My 2 options for the tweet mount are either in the dash corners (factory location) or I could mount them on the 6x9 conversion plate so almost like a coaxial setup. You think the plate is the way to go assuming I'm not doing time alignment processing?
 
Ya the hu unit thing is frustrating. Also there are no line outs so I made sure to get an amp that has speaker level inputs.

So back to hooking up the tweets. Should I run them off their own amp channel or just hook them up with the crossovers on the same amp channel?

I'm just going to be unhooking the rear door speakers for now, or maybe just feed them a touch of power to fill up the space.
 
I might be looking for an eq recommendation also. The hu as bass, mid, and treble. Fairly inadequate. I'm considering getting a multichannel and mount it below the seat with the amp.
 
Going active with the tweet amplification is up to you. I've done both active and passive crossover setups in the past and to be perfectly honest I don't have a preference either way. As for where to place the tweets that seems to be a personal preference kind of thing. Personally I think the imaging is better (more like listening to a home stereo system) when the tweets and mids are located close to each other. IMO imaging suffers when music around the crossover frequency is being produced in two different locations. One up high on the dash and the other down around your knees or ankles depending on the vehicle. You'll never see a home stereo speaker with it's drivers separated in such a way. Also, placing the tweets and mids close together is a closer simulation to an "ideal" speaker where all the sound is radiated from a point source.

As for an EQ (and depending on your budget) I'd recommend looking into something from Audio Control. Their EQL equalizer is an excellent unit that I've used on several installations over the years. I like to set it up initially using an RTA to get a fairly flat frequency response and then tweaking the final settings to taste by ear.
 
I've dabbled in car audio a little over the years, having always driven older (bought used) vehicles with typically crappy sound systems. The best system I had in a truck involved having kick panels fabricated for the front speakers (6.5 " with the tweeter mounted in the same enclosure) and placed in the floor board front left and right. Single 12" sub in a none-too-fancy enclosure placed under the seat in the extended cab. No other speakers used.. this was back in the 90's and the enclosures were way more affordable back then than anything I've seen in more recent years. I wouldn't spend the money on them at the prices I've sen more recently. The head unit was a Nakamichi CD player that I still have- still sounds fantastic at almost 20 years old (installed in my wife's car now). I had a friend at a car audio shop, so I got some of this stuff at cost, or near it.

This kept the sound stage up front and I was able to just run 3 channels (maybe bridge 4 channels down to two for the front speakers on a 5-channel amp, or use 3-channel amp, or a separate 2-channel amp and mono amp for the sub, etc.). I found this to sound better than running 5 channels, but I never tried a really high wattage 5-channel amp nor did I ever attempt to replace the rear speakers with something high end.

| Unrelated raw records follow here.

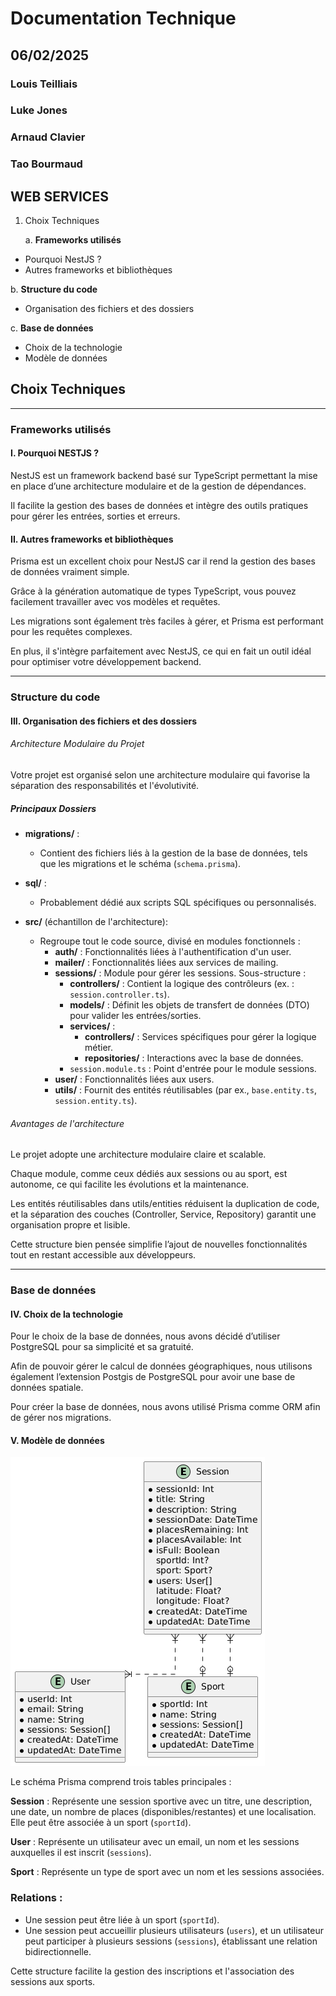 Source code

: # Documentation Technique

## 06/02/2025

### Louis Teilliais
### Luke Jones
### Arnaud Clavier
### Tao Bourmaud

## WEB SERVICES

1. Choix Techniques


   a. **Frameworks utilisés**
- Pourquoi NestJS ?
- Autres frameworks et bibliothèques


b. **Structure du code**

- Organisation des fichiers et des dossiers


c. **Base de données**

- Choix de la technologie
- Modèle de données

## Choix Techniques

---
### Frameworks utilisés

#### I. Pourquoi NESTJS ?
NestJS est un framework backend basé sur TypeScript permettant la mise en place d’une architecture modulaire et de la gestion de dépendances. 

Il facilite la gestion des bases de données et intègre des outils pratiques pour gérer les entrées, sorties et erreurs.

#### II. Autres frameworks et bibliothèques
Prisma est un excellent choix pour NestJS car il rend la gestion des bases de données vraiment simple. 

Grâce à la génération automatique de types TypeScript, vous pouvez facilement travailler avec vos modèles et requêtes. 

Les migrations sont également très faciles à gérer, et Prisma est performant pour les requêtes complexes. 

En plus, il s'intègre parfaitement avec NestJS, ce qui en fait un outil idéal pour optimiser votre développement backend.

---
### Structure du code

#### III. Organisation des fichiers et des dossiers
###### Architecture Modulaire du Projet

Votre projet est organisé selon une architecture modulaire qui favorise la séparation des responsabilités et l'évolutivité.

##### Principaux Dossiers

- **migrations/** :
    - Contient des fichiers liés à la gestion de la base de données, tels que les migrations et le schéma (`schema.prisma`).

- **sql/** :
    - Probablement dédié aux scripts SQL spécifiques ou personnalisés.

- **src/** (échantillon de l'architecture):
    - Regroupe tout le code source, divisé en modules fonctionnels :
        - **auth/** : Fonctionnalités liées à l'authentification d'un user.
        - **mailer/** : Fonctionnalités liées aux services de mailing.
        - **sessions/** : Module pour gérer les sessions. Sous-structure :
            - **controllers/** : Contient la logique des contrôleurs (ex. : `session.controller.ts`).
            - **models/** : Définit les objets de transfert de données (DTO) pour valider les entrées/sorties.
            - **services/** :
                - **controllers/** : Services spécifiques pour gérer la logique métier.
                - **repositories/** : Interactions avec la base de données.
            - `session.module.ts` : Point d'entrée pour le module sessions.
        - **user/** : Fonctionnalités liées aux users.
        - **utils/** : Fournit des entités réutilisables (par ex., `base.entity.ts`, `session.entity.ts`).

###### Avantages de l'architecture

Le projet adopte une architecture modulaire claire et scalable. 

Chaque module, comme ceux dédiés aux sessions ou au sport, est autonome, ce qui facilite les évolutions et la maintenance. 

Les entités réutilisables dans utils/entities réduisent la duplication de code, et la séparation des couches (Controller, Service, Repository) garantit une organisation propre et lisible. 

Cette structure bien pensée simplifie l’ajout de nouvelles fonctionnalités tout en restant accessible aux développeurs.

---
### Base de données

#### IV. Choix de la technologie
Pour le choix de la base de données, nous avons décidé d’utiliser PostgreSQL pour sa simplicité et sa gratuité.

Afin de pouvoir gérer le calcul de données géographiques, nous utilisons également l’extension Postgis de PostgreSQL pour avoir une base de données spatiale.


Pour créer la base de données, nous avons utilisé Prisma comme ORM afin de gérer nos migrations.


#### V. Modèle de données
![test](/prisma/diagram.png)

Le schéma Prisma comprend trois tables principales :

**Session** : Représente une session sportive avec un titre, une description, une date, un nombre de places (disponibles/restantes) et une localisation. Elle peut être associée à un sport (`sportId`).

**User** : Représente un utilisateur avec un email, un nom et les sessions auxquelles il est inscrit (`sessions`).

**Sport** : Représente un type de sport avec un nom et les sessions associées.

### Relations :

- Une session peut être liée à un sport (`sportId`).
- Une session peut accueillir plusieurs utilisateurs (`users`), et un utilisateur peut participer à plusieurs sessions (`sessions`), établissant une relation bidirectionnelle.

Cette structure facilite la gestion des inscriptions et l'association des sessions aux sports.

I'm sure you can get better sound with more speakers, more wattage and a well tuned system, but that always added up to too much $$ for me. 2 killer channels up front and a single sub with plenty of clean power worked really well for me.

I'm not up on the latest, so not sure what brands or models to consider.

I'd like to not deal with this stuff again in the future if I get to buy another vehicle- I'd rather find a ride that has a good enough stock stereo system. They seem to be a lot better in many vehicles these days, compared to what they were for years and years.